Work required
Your reply should be only the number of lines in the records that contain the word "original".

-- Opening Marker --

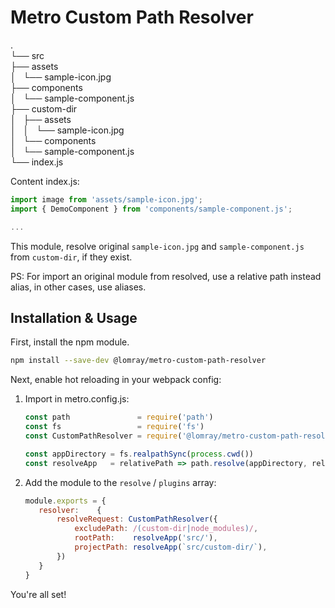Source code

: # Metro Custom Path Resolver

.  
└── src  
    ├── assets  
    │   └── sample-icon.jpg  
    ├── components  
    │   └── sample-component.js  
    ├── custom-dir  
    │   ├── assets  
    │   │   └── sample-icon.jpg  
    │   └── components  
    │       └── sample-component.js  
    └── index.js  

Content index.js:
```js
import image from 'assets/sample-icon.jpg';
import { DemoComponent } from 'components/sample-component.js';

...
```

This module, resolve original ``sample-icon.jpg`` and ``sample-component.js`` from `custom-dir`, if they exist.

PS: For import an original module from resolved, use a relative path instead alias, in other cases, use aliases.

## Installation & Usage

First, install the npm module.

```sh
npm install --save-dev @lomray/metro-custom-path-resolver
```

Next, enable hot reloading in your webpack config:  
1. Import in metro.config.js:
    ```js
    const path               = require('path')
    const fs                 = require('fs')
    const CustomPathResolver = require('@lomray/metro-custom-path-resolver')
   
    const appDirectory = fs.realpathSync(process.cwd())
    const resolveApp   = relativePath => path.resolve(appDirectory, relativePath)
    ```
2. Add the module to the `resolve` / `plugins` array:
    ```js
    module.exports = {
       resolver:    {
           resolveRequest: CustomPathResolver({
               excludePath: /(custom-dir|node_modules)/,
               rootPath:    resolveApp('src/'),
               projectPath: resolveApp(`src/custom-dir/`),
           })
       }
    }
    ```

You're all set!
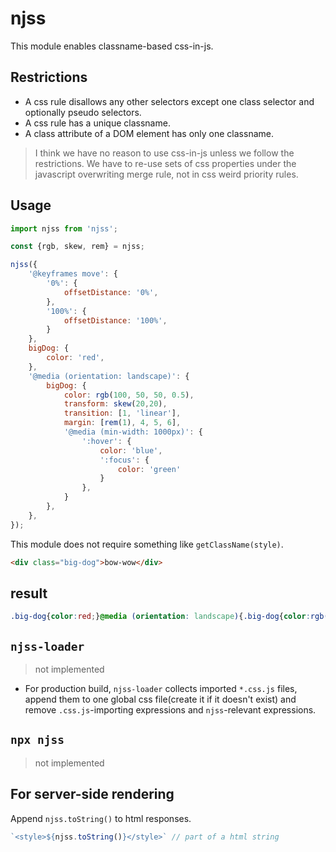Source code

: # njss
This module enables classname-based css-in-js.

## Restrictions
- A css rule disallows any other selectors except one class selector and optionally pseudo selectors.
- A css rule has a unique classname. 
- A class attribute of a DOM element has only one classname.

> I think we have no reason to use css-in-js unless we follow the restrictions. We have to re-use sets of css properties under the javascript overwriting merge rule, not in css weird priority rules.

## Usage
```js
import njss from 'njss';

const {rgb, skew, rem} = njss;

njss({
    '@keyframes move': {
        '0%': {
            offsetDistance: '0%',
        },
        '100%': {
            offsetDistance: '100%',
        }
    },
    bigDog: {
        color: 'red',
    },
    '@media (orientation: landscape)': {
        bigDog: {
            color: rgb(100, 50, 50, 0.5),
            transform: skew(20,20),
            transition: [1, 'linear'],
            margin: [rem(1), 4, 5, 6],
            '@media (min-width: 1000px)': {
                ':hover': {
                    color: 'blue',
                    ':focus': {
                        color: 'green'
                    }
                },
            }
        },
    },
});
```
This module does not require something like `getClassName(style)`.
```html
<div class="big-dog">bow-wow</div>
```

## result
```css
.big-dog{color:red;}@media (orientation: landscape){.big-dog{color:rgb(100, 50, 50, 0.5);transform:skew(20deg, 20deg);transition:1s linear;margin:1rem 4px 5px 6px;}@media (min-width: 1000px){.big-dog:hover{color:blue;}.big-dog:hover:focus{color:green;}}}@keyframes move{0%{offset-distance:0%;}100%{offset-distance:100%;}}
```

## `njss-loader`
> not implemented
- For production build, `njss-loader` collects imported `*.css.js` files, append them to one global css file(create it if it doesn't exist) and remove `.css.js`-importing expressions and `njss`-relevant expressions.

## `npx njss`
> not implemented

## For server-side rendering
Append `njss.toString()` to html responses.
```js
`<style>${njss.toString()}</style>` // part of a html string
```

-- Closing Marker --

Solution to the exercise
2